When running the software you’ll be greeted by a simple interface. VLC lacks the media library and such features that Media Player sports, but it seems to be intended for a slightly different purpose. Media is opened from the ‘Media’ menu, where you can then browse through your folders to find the file, folder, or disk that you want to play. You can even open media streams from a local network through the same menu.
The quality of the playback seemed to be pretty good; possibly better than Windows Media Player’s offering, but with no obvious differences between them. However, it’s difficult to judge since Media Player won’t play most of the files which VLC will, so I can’t compare. The interface, whilst not being the most attractive offering, is feature-rich and customisable if you’re willing to explore the menus and options within. I was very impressed with the various choices which are available; everything from audio output to network proxies can be set. This plethora of options lets you customise just about every detail of the software, allowing you to make it work exactly the way you want it to.
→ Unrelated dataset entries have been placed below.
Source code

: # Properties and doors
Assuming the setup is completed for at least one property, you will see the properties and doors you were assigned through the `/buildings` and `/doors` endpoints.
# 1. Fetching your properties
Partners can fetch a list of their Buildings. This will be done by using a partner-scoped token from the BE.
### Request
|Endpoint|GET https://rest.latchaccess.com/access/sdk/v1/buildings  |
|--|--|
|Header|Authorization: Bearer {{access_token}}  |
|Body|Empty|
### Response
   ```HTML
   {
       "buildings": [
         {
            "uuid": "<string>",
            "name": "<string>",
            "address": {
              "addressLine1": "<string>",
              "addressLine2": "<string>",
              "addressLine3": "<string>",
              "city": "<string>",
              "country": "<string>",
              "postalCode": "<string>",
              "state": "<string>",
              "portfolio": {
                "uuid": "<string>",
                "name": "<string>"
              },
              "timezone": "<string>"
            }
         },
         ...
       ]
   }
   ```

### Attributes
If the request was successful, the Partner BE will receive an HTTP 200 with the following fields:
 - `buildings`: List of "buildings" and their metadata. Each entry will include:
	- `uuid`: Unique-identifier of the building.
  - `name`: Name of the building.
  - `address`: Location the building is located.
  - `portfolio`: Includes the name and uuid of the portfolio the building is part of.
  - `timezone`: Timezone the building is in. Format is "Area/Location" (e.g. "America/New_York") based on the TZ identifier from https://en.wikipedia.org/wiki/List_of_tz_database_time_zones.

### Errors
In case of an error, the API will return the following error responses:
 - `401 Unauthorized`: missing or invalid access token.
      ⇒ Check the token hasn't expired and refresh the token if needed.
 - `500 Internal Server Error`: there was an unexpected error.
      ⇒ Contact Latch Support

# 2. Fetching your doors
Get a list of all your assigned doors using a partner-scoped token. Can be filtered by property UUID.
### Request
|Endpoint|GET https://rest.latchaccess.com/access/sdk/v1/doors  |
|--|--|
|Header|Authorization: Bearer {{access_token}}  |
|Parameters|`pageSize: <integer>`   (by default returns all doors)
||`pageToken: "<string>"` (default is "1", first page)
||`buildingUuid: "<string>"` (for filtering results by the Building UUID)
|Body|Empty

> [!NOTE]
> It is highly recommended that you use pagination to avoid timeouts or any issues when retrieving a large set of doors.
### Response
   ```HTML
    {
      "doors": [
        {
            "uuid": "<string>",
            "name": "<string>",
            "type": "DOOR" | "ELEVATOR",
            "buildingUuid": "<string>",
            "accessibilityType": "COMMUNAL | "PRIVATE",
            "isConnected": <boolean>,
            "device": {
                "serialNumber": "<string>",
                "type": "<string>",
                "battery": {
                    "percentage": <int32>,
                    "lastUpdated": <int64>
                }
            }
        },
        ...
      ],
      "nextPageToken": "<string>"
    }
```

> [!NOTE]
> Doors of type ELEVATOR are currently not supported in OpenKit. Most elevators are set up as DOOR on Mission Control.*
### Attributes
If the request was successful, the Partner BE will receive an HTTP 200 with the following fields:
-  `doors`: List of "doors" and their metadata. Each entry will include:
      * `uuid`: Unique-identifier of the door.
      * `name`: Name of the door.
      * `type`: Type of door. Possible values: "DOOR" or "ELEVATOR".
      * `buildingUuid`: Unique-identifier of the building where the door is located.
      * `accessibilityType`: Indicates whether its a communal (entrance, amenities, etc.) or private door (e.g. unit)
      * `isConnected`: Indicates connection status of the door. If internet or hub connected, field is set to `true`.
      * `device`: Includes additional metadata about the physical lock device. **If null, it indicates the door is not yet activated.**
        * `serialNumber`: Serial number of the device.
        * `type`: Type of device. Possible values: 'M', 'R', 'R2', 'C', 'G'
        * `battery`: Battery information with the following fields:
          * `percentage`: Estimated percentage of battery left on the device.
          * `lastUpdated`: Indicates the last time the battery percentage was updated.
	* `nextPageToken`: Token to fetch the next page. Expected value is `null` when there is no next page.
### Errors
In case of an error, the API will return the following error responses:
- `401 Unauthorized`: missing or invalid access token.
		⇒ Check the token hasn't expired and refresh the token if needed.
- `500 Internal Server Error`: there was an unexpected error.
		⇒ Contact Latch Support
If you think of yourself as being one of those artsy types, you might not be impressed that VLC doesn’t, visually speaking, look quite right when compared to most of your other software. Luckily, like-minded people have come to the rescue by creating skins which can be downloaded from the VLC website. These can be downloaded and applied to your player to change the way it looks. You might want to consider the Media Player theme, which makes it look the same as Windows Media Player – the software you’re probably used to grappling with. Or, if you’re a fan of Apple’s brushed aluminium style, you might wish to opt for an iTunes or Quicktime lookalike. However, all these themes seem to take it upon themselves to hide the menus away, making them difficult to access, and unless I’m missing something, making some of them impossible to access until you revert to the default theme. This is fine if you just want to open files, but I like to have easy access to the menus at whim.
VLC is a smashing little bit of software for playing obscure video and audio files. It’s also very small in size and pretty lightweight, so it won’t be a drain on your hard-drive or system resources. You can download it from www.videolan.org.